= Materials provided =
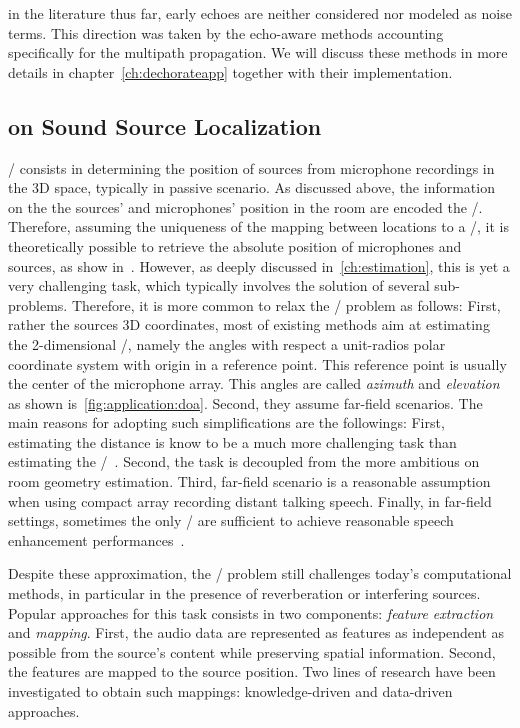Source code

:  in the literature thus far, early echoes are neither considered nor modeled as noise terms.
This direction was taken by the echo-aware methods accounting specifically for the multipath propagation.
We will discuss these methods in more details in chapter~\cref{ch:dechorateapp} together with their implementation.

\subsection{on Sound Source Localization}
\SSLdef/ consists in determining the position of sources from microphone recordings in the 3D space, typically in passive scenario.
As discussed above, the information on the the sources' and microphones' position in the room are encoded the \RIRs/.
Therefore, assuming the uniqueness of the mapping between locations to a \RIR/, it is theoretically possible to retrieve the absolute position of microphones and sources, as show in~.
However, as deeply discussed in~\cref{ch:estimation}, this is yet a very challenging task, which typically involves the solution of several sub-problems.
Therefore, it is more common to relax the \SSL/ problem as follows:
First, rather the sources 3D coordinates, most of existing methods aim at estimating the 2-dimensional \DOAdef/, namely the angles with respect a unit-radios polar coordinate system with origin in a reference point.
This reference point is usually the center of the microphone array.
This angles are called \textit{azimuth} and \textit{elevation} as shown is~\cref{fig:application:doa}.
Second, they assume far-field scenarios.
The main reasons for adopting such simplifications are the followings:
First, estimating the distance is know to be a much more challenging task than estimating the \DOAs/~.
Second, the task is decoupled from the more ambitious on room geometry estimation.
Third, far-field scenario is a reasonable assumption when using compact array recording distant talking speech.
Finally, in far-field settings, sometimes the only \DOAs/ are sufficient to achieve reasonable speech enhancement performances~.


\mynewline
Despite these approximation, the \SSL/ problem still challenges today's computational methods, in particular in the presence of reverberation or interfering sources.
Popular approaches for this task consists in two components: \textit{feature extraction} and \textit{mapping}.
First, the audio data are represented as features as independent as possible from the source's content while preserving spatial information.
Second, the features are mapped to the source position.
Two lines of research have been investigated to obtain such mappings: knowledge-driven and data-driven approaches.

= Task to carry out =
Print the lines above from the one with "This reference point" through the one with "Third, far-field scenario", both included, exactly as written and nothing more.

= Result =
This reference point is usually the center of the microphone array.
This angles are called \textit{azimuth} and \textit{elevation} as shown is~\cref{fig:application:doa}.
Second, they assume far-field scenarios.
The main reasons for adopting such simplifications are the followings:
First, estimating the distance is know to be a much more challenging task than estimating the \DOAs/~.
Second, the task is decoupled from the more ambitious on room geometry estimation.
Third, far-field scenario is a reasonable assumption when using compact array recording distant talking speech.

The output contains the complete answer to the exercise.